By Marina Khrustaleva
The Swedish community living in Victorian cottages along Madison Street beginning the end of the 19th century slowly dissolved. The property was transferred to the Reformation Church, but it never functioned, due to COVID or other reasons.
The original frame structure for the Svenska Evangeliska Lutherska Trefaldighets Kyrkan was built in 1915. A new masonry Gothic Revival building was erected in 1924. At that time, it was one of four Swedish churches in Pasadena, all of them within a one-mile radius. This one was designed by architect Clarence Eugene Noerenberg and his associate Harold S. Johnson. Noerenberg specialized in reinforced concrete construction. He also designed Burbank Junior High School and two public libraries, Edendale and Helen Hunt Jackson branches, both later converted into churches, Ukrainian and Hispanic respectively.

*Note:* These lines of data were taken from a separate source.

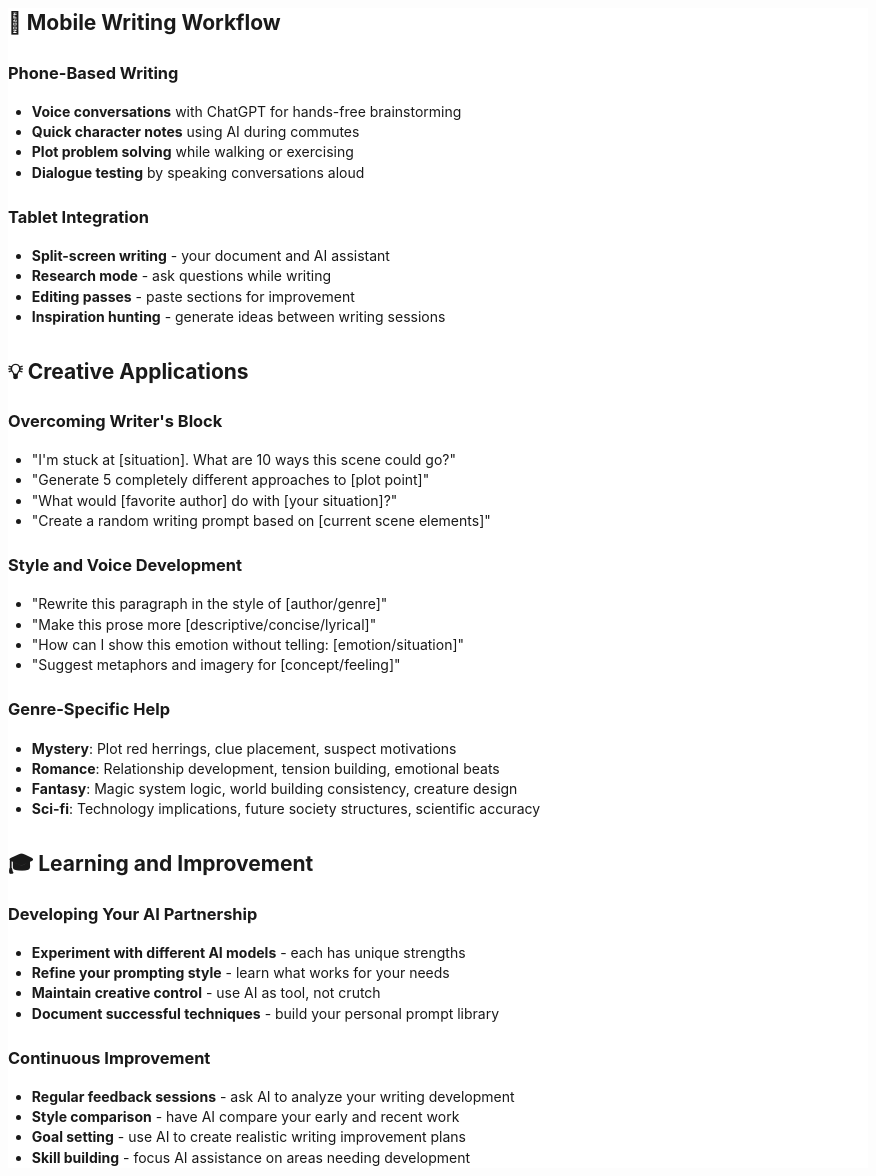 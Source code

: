 ## 📱 Mobile Writing Workflow

### **Phone-Based Writing**
- **Voice conversations** with ChatGPT for hands-free brainstorming
- **Quick character notes** using AI during commutes
- **Plot problem solving** while walking or exercising
- **Dialogue testing** by speaking conversations aloud

### **Tablet Integration**
- **Split-screen writing** - your document and AI assistant
- **Research mode** - ask questions while writing
- **Editing passes** - paste sections for improvement
- **Inspiration hunting** - generate ideas between writing sessions

## 💡 Creative Applications

### **Overcoming Writer's Block**
- "I'm stuck at [situation]. What are 10 ways this scene could go?"
- "Generate 5 completely different approaches to [plot point]"
- "What would [favorite author] do with [your situation]?"
- "Create a random writing prompt based on [current scene elements]"

### **Style and Voice Development**
- "Rewrite this paragraph in the style of [author/genre]"
- "Make this prose more [descriptive/concise/lyrical]"
- "How can I show this emotion without telling: [emotion/situation]"
- "Suggest metaphors and imagery for [concept/feeling]"

### **Genre-Specific Help**
- **Mystery**: Plot red herrings, clue placement, suspect motivations
- **Romance**: Relationship development, tension building, emotional beats
- **Fantasy**: Magic system logic, world building consistency, creature design
- **Sci-fi**: Technology implications, future society structures, scientific accuracy

## 🎓 Learning and Improvement

### **Developing Your AI Partnership**
- **Experiment with different AI models** - each has unique strengths
- **Refine your prompting style** - learn what works for your needs
- **Maintain creative control** - use AI as tool, not crutch
- **Document successful techniques** - build your personal prompt library

### **Continuous Improvement**
- **Regular feedback sessions** - ask AI to analyze your writing development
- **Style comparison** - have AI compare your early and recent work
- **Goal setting** - use AI to create realistic writing improvement plans
- **Skill building** - focus AI assistance on areas needing development
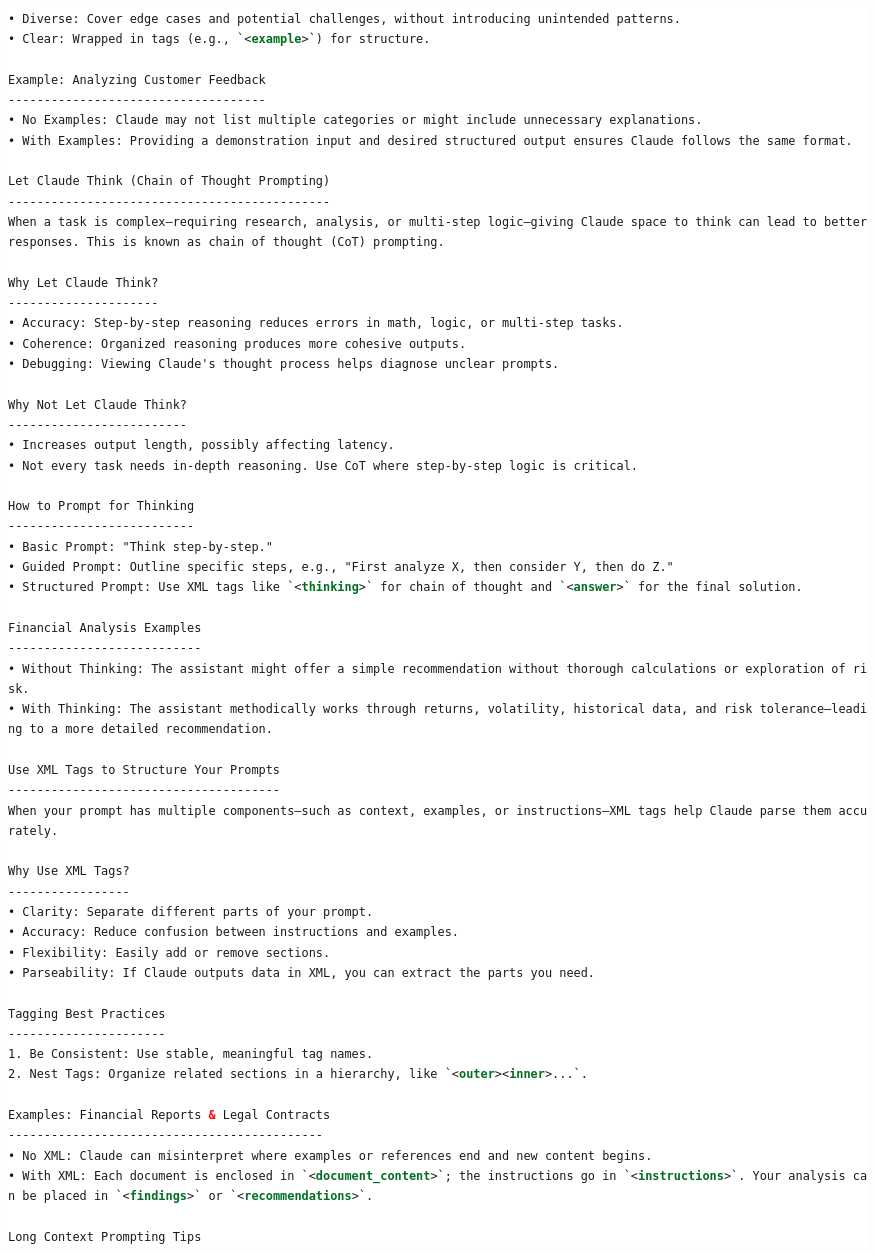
 ```xml
• Diverse: Cover edge cases and potential challenges, without introducing unintended patterns.  
• Clear: Wrapped in tags (e.g., `<example>`) for structure.

Example: Analyzing Customer Feedback
------------------------------------
• No Examples: Claude may not list multiple categories or might include unnecessary explanations.  
• With Examples: Providing a demonstration input and desired structured output ensures Claude follows the same format.

Let Claude Think (Chain of Thought Prompting)
---------------------------------------------
When a task is complex—requiring research, analysis, or multi-step logic—giving Claude space to think can lead to better responses. This is known as chain of thought (CoT) prompting.

Why Let Claude Think?
---------------------
• Accuracy: Step-by-step reasoning reduces errors in math, logic, or multi-step tasks.  
• Coherence: Organized reasoning produces more cohesive outputs.  
• Debugging: Viewing Claude's thought process helps diagnose unclear prompts.

Why Not Let Claude Think?
-------------------------
• Increases output length, possibly affecting latency.  
• Not every task needs in-depth reasoning. Use CoT where step-by-step logic is critical.

How to Prompt for Thinking
--------------------------
• Basic Prompt: "Think step-by-step."  
• Guided Prompt: Outline specific steps, e.g., "First analyze X, then consider Y, then do Z."  
• Structured Prompt: Use XML tags like `<thinking>` for chain of thought and `<answer>` for the final solution.

Financial Analysis Examples
---------------------------
• Without Thinking: The assistant might offer a simple recommendation without thorough calculations or exploration of risk.  
• With Thinking: The assistant methodically works through returns, volatility, historical data, and risk tolerance—leading to a more detailed recommendation.

Use XML Tags to Structure Your Prompts
--------------------------------------
When your prompt has multiple components—such as context, examples, or instructions—XML tags help Claude parse them accurately.

Why Use XML Tags?
-----------------
• Clarity: Separate different parts of your prompt.  
• Accuracy: Reduce confusion between instructions and examples.  
• Flexibility: Easily add or remove sections.  
• Parseability: If Claude outputs data in XML, you can extract the parts you need.

Tagging Best Practices
----------------------
1. Be Consistent: Use stable, meaningful tag names.  
2. Nest Tags: Organize related sections in a hierarchy, like `<outer><inner>...`.

Examples: Financial Reports & Legal Contracts
--------------------------------------------
• No XML: Claude can misinterpret where examples or references end and new content begins.  
• With XML: Each document is enclosed in `<document_content>`; the instructions go in `<instructions>`. Your analysis can be placed in `<findings>` or `<recommendations>`.

Long Context Prompting Tips
```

Trinity congregation was wealthy enough to commission a substantial edifice with a bell tower, large stained-glass opalescent windows, solid wood doors with brass hardware, and a massive organ. In 1933, the church was renamed Messiah Lutheran Church; Swedish-language services continued until 1938. In 1957, the red-brick mid-century Fellowship Hall was added to the west of the sanctuary to house community and educational activities. By 2019, the property was abandoned, vertical windows on the tower boarded up, and some of the stained-glass windows damaged. It was on the market for quite a while, with some redevelopment projects jeopardized by rigid R-16 zoning.
History and architectural merit matter
But miracles happen, and the church site began a new cycle of spiritual life. In October 2023, the site reopened as Tai Ji Men Qigong Academy offering meditation and breathwork classes. This Taoist institution with Taiwanese origins has 21 branches all over the world, and now four of them in California. Surprisingly, the sanctuary at Orange Grove was chosen as the world headquarters. Guess why? Because of the significance of the building – one more proof that history and architectural merit matter.
Tai Ji Men community has seriously invested in revitalizing the former church: reroofed the building, replaced the windows (mainly with wood ones, with a small amount of vinyl), repainted the building white and restored broken stained glass; the organ is under repair. Several centerpieces of the windows bearing Christian symbols: a dove, a cross, a torch, and an anchor, have been replaced with the Academy’s logo, a yin-yang symbol in a five-petal flower. Supposedly, the original inserts have been preserved.